* _WORK INSTRUCTIONS_:
With the line that contains "[Good article explaining" as the first line, output exactly every line through the end of the material.

* _AVAILABLE DATA_:

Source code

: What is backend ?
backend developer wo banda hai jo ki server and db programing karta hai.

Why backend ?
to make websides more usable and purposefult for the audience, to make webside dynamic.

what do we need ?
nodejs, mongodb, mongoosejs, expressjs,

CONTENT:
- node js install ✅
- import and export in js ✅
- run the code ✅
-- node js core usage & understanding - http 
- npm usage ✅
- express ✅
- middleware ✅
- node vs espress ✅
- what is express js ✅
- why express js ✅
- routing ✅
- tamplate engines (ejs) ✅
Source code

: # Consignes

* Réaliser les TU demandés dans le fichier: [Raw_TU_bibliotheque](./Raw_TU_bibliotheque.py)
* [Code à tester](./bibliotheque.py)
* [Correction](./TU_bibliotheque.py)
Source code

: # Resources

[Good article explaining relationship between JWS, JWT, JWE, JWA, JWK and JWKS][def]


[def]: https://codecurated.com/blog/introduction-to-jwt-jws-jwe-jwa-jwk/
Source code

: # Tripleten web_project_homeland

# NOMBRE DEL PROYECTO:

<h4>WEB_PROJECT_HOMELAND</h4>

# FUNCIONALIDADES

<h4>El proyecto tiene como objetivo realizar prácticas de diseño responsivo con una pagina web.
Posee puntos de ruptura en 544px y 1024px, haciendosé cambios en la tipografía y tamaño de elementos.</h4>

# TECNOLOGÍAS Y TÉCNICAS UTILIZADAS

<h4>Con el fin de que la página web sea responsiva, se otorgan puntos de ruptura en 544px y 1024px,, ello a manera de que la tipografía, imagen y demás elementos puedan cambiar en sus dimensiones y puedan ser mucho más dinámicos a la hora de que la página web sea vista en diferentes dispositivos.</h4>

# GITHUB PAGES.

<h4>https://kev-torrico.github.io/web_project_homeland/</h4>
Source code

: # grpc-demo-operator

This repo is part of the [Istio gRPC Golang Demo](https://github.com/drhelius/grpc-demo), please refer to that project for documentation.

* _SOLVED EXERCISE_:
[Good article explaining relationship between JWS, JWT, JWE, JWA, JWK and JWKS][def]


[def]: https://codecurated.com/blog/introduction-to-jwt-jws-jwe-jwa-jwk/
Source code

: # Tripleten web_project_homeland

# NOMBRE DEL PROYECTO:

<h4>WEB_PROJECT_HOMELAND</h4>

# FUNCIONALIDADES

<h4>El proyecto tiene como objetivo realizar prácticas de diseño responsivo con una pagina web.
Posee puntos de ruptura en 544px y 1024px, haciendosé cambios en la tipografía y tamaño de elementos.</h4>

# TECNOLOGÍAS Y TÉCNICAS UTILIZADAS

<h4>Con el fin de que la página web sea responsiva, se otorgan puntos de ruptura en 544px y 1024px,, ello a manera de que la tipografía, imagen y demás elementos puedan cambiar en sus dimensiones y puedan ser mucho más dinámicos a la hora de que la página web sea vista en diferentes dispositivos.</h4>

# GITHUB PAGES.

<h4>https://kev-torrico.github.io/web_project_homeland/</h4>
Source code

: # grpc-demo-operator

This repo is part of the [Istio gRPC Golang Demo](https://github.com/drhelius/grpc-demo), please refer to that project for documentation.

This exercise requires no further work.